▶ _What you are asked to do_
Find the string "required" in the entries and copy each line that has it.

___ Material for this task

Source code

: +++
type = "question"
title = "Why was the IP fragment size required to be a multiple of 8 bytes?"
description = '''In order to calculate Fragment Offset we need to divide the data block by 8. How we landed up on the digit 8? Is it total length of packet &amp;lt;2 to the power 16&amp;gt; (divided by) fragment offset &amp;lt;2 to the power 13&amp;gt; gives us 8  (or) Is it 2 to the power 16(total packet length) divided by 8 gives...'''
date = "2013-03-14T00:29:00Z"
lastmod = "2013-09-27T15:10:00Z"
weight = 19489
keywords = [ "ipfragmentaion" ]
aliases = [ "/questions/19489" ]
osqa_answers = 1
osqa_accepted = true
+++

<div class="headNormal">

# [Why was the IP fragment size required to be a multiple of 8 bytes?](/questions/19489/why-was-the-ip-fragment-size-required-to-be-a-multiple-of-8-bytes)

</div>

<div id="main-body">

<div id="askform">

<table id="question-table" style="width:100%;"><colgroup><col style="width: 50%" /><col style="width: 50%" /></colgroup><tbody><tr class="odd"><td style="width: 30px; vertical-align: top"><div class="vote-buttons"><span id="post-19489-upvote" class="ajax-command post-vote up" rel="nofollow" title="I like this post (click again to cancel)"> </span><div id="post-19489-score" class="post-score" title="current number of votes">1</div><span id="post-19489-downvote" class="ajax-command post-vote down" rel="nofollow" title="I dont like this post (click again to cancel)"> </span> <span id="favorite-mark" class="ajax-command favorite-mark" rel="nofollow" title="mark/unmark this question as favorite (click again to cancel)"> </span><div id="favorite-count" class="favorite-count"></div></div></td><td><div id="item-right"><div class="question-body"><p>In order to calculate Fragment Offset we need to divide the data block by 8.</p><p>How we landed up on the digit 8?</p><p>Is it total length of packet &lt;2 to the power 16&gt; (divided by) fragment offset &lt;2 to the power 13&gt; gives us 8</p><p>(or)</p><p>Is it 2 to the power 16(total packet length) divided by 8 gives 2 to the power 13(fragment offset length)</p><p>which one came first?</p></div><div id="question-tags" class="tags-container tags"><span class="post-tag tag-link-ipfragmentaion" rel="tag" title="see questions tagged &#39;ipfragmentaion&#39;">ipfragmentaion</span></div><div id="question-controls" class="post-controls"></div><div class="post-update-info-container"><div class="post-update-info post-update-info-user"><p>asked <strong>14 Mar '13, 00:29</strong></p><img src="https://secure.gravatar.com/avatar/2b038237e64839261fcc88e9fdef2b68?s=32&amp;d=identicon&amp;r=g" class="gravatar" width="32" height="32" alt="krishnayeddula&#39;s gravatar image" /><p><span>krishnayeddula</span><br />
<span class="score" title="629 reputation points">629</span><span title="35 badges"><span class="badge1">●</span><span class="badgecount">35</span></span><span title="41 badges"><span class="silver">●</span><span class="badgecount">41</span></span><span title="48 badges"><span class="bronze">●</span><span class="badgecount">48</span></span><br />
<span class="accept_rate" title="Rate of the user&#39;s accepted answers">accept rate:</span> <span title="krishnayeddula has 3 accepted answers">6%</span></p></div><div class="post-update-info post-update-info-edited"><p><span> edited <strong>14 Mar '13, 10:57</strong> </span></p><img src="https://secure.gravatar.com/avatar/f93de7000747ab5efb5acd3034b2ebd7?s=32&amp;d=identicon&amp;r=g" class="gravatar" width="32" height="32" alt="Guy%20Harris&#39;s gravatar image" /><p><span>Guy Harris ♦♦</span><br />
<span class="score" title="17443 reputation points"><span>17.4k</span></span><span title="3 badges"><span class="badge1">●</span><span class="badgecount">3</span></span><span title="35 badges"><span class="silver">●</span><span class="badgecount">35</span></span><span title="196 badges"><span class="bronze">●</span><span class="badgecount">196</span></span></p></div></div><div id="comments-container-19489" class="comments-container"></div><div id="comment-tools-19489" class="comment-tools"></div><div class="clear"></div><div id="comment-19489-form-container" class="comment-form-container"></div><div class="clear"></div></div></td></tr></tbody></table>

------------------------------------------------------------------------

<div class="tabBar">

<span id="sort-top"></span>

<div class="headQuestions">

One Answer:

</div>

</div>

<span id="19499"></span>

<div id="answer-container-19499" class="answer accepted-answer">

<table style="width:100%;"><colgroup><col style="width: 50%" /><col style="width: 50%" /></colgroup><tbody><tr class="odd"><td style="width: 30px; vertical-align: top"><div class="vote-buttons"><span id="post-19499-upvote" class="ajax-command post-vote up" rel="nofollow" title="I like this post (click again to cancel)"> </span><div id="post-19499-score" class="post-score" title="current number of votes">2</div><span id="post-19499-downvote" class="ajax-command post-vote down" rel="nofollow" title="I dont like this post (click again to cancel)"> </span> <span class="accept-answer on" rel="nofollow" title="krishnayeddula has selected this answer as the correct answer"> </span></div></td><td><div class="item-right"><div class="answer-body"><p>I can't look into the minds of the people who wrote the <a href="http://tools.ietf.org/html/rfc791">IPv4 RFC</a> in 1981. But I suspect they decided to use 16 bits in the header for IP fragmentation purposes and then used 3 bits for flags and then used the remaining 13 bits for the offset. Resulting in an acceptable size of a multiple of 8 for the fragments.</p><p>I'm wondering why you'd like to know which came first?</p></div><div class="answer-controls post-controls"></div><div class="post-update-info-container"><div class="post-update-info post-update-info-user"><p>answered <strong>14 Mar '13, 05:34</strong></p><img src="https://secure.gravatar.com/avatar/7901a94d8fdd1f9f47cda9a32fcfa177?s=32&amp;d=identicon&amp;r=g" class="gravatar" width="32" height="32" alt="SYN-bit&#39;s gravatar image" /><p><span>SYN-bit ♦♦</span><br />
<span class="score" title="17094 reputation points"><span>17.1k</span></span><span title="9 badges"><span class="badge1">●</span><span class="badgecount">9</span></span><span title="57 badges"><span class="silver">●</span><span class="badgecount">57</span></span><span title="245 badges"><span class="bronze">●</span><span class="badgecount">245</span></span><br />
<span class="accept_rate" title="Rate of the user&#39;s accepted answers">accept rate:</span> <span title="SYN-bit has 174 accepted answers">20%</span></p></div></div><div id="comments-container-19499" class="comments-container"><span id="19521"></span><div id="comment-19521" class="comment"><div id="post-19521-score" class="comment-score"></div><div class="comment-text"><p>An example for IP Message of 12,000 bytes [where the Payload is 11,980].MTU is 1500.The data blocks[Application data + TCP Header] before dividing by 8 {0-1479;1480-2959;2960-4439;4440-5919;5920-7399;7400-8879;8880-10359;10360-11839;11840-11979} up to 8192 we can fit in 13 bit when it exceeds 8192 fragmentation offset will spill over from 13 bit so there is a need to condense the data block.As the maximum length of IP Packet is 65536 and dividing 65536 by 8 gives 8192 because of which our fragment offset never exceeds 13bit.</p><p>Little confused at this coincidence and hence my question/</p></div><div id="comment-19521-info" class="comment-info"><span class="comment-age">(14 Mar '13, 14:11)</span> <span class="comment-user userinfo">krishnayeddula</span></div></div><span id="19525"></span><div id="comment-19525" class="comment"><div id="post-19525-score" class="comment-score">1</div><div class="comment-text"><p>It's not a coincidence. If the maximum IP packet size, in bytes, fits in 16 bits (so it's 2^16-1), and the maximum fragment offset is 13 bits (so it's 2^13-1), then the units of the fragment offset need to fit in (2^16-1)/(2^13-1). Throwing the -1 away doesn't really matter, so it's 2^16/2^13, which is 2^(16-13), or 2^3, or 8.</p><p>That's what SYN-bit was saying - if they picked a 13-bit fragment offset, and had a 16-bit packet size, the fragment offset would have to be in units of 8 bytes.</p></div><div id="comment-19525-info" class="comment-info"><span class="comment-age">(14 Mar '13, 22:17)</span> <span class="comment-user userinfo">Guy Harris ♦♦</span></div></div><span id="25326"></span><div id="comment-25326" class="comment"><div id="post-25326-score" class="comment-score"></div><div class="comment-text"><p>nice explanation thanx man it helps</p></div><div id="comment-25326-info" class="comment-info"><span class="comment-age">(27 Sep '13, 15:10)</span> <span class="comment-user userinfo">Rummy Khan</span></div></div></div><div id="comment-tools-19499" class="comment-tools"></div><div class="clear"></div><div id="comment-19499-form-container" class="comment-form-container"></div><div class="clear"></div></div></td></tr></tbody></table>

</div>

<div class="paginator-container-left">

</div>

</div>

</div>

______

▶ _Written answer_
title = "Why was the IP fragment size required to be a multiple of 8 bytes?"
# [Why was the IP fragment size required to be a multiple of 8 bytes?](/questions/19489/why-was-the-ip-fragment-size-required-to-be-a-multiple-of-8-bytes)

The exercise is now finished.